The best-known United States college and university rankings have been compiled since 1983 by the magazine U.S. News and World Report based on a combination of institutional statistics and surveys of university faculty and staff members. The college rankings were not published in 1984, but were published in all years since. The precise methodology used by the U.S. News rankings has changed many times, and the data are not all available to the public, so peer review of the rankings is limited. (A private 1997 review by the National Opinion Research Center, commissioned by U.S. News itself, was later published by the Washington Monthly; it appeared to contain several serious criticisms of the rankings' methodology.)

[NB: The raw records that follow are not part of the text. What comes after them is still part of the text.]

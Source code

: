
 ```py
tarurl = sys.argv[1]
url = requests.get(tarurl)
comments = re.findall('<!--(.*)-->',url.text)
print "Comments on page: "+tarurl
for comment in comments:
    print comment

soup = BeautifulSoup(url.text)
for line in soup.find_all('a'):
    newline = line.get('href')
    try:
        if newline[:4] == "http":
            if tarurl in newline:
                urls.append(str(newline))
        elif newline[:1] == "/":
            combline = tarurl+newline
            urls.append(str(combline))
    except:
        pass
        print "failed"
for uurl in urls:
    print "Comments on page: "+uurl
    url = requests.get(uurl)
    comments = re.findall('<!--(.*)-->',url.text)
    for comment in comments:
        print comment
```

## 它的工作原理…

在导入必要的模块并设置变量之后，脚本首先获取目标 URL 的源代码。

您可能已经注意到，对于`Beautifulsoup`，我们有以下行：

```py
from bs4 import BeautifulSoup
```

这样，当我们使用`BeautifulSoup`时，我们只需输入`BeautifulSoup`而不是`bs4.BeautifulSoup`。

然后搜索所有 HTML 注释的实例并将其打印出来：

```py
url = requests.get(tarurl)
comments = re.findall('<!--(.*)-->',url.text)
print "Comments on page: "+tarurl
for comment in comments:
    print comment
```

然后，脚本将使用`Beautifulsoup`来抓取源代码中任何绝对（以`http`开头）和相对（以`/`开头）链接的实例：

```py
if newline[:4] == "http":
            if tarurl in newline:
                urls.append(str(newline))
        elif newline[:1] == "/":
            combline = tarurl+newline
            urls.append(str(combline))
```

The U.S. News rankings, unlike some other such lists, create a strict hierarchy of colleges and universities in their "top tier," rather than ranking only groups or "tiers" of schools; the individual schools' order changes significantly every year the rankings are published. The most important factors in the rankings are:

All these factors are combined according to statistical weights determined by U.S. News. The weighting is often changed by U.S. News from year to year, and is not empirically determined (the NORC methodology review said that these weights "lack any defensible empirical or theoretical basis"). The first four such factors account for the great majority of the U.S. News ranking (80%, according to U.S. News's 2005 methodology), and the "reputational measure" (which surveys high-level administrators at similar institutions about their perceived quality ranking of each college and university) is especially important to the final ranking (accounting by itself for 25% of the ranking according to the 2005 methodology).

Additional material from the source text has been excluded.